For a Pittance, Miners Can Work Public Land. There’s a Push to Make Them Pay.

Since Ulysses S. Grant was in the White House, any company that mines gold or other metals from public land has been able to haul it away without paying a dime in royalties to the federal government.As demand is spiking for copper, nickel, cobalt and other metals and minerals that are essential for electric vehicles and other clean energy technologies, the Biden administration says Congress needs to fix the Gold Rush-era General Mining Law so it can better manage the mineral resources buried under millions of acres of public land.

A top priority: require companies to pay something in exchange for what they take. Unlike companies that extract oil, gas and coal from federal lands, hardrock miners pay no royalties to the federal government.

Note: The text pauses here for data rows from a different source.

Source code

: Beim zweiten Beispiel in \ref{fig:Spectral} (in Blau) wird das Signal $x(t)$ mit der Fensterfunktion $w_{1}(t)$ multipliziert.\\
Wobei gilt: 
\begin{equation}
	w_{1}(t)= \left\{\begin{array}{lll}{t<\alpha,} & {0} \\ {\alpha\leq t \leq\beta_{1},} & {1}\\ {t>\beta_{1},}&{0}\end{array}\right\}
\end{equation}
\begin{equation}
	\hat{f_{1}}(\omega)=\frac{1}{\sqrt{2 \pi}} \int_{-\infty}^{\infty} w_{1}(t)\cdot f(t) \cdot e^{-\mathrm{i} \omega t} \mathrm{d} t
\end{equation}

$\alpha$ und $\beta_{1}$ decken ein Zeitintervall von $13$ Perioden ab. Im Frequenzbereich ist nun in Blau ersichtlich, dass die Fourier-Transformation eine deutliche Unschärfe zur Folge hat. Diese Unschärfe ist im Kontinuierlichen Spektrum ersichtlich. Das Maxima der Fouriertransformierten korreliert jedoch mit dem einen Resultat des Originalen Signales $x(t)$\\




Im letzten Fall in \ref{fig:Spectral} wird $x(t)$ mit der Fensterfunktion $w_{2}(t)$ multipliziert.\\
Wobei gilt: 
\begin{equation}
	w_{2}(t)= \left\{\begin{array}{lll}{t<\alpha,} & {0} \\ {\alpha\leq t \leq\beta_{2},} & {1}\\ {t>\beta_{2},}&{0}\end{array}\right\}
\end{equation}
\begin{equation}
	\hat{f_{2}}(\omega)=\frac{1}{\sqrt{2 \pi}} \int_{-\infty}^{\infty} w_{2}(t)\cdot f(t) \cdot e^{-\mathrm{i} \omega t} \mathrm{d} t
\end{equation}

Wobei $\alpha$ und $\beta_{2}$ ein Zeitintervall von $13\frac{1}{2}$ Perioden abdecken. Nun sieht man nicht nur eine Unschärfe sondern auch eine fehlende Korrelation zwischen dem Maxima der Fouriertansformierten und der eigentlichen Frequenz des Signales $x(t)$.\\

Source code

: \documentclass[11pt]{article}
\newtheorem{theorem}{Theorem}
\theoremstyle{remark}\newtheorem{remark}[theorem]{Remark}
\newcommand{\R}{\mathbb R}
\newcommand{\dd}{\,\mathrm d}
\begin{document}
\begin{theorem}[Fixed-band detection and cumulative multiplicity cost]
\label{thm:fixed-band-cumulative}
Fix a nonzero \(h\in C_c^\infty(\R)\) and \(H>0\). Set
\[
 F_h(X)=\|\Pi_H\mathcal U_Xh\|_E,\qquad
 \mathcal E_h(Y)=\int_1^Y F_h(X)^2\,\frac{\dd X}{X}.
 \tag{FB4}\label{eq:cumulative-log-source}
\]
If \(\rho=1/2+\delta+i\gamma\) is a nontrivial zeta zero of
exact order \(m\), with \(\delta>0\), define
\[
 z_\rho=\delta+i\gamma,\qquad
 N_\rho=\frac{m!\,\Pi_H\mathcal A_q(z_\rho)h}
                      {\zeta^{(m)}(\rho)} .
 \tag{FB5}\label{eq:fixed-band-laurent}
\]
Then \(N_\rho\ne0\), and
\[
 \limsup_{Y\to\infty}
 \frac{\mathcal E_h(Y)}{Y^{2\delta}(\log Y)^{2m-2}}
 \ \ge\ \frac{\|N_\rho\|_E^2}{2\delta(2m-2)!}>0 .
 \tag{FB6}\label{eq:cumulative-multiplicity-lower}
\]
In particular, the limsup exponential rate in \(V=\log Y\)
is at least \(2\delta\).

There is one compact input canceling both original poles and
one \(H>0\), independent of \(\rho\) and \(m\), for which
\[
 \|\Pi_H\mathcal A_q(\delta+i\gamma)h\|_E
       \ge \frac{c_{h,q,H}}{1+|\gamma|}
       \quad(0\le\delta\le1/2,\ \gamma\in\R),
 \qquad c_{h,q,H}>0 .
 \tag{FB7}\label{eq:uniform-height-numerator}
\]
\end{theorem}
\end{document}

The call to impose a fee of 4 to 8 percent of the net value of what is mined could translate into as much as $97 million annually and drew sharp opposition from mining operators.

On Tuesday, the Biden administration said the law needed to be updated to ensure the United States developed a supply of critical minerals that are “responsibly sourced” to achieve Mr. Biden’s clean energy goals.

“The biggest takeaway from our report is that our 150-year-old-law, the 1872 mining law, needs to be reformed and brought into the 21st century,” Tommy Beaudreau, the deputy secretary of the Interior Department, said Tuesday.

Developing reliable and responsible domestic sources for critical minerals is “central to the clean energy and technology revolution that are shaping our future for the better,” he said.

Mr. Beaudreau led a working group of officials across federal agencies who reviewed policies and regulations for hardrock mining.

The group found the law did not do enough to steer mineral exploration away from sensitive resources or to promote “early and meaningful” engagement with tribes or other affected communities. The law also lacks incentives for companies to mine land when they acquire a stake. “It’s common for speculators to sit on claims for decades,” Mr. Beaudreau said.

And the law should require mining companies that take resources from public lands to pay something for that privilege, the group said in a report.

“It fails to provide the American taxpayer with any direct financial compensation for the value of hardrock minerals extracted from most publicly owned lands,” the report stated.

The working group recommended money raised by royalties on net proceeds and maintenance fees be used to fund the cleanup of abandoned mines or aid communities that are most affected by mining activities.

Mining companies do pay state royalties and taxes. But operators mining on federal land only pay the U.S. government one-time claim processing fees totaling $60. Many companies also pay an annual $165 maintenance fee per site, according to the report.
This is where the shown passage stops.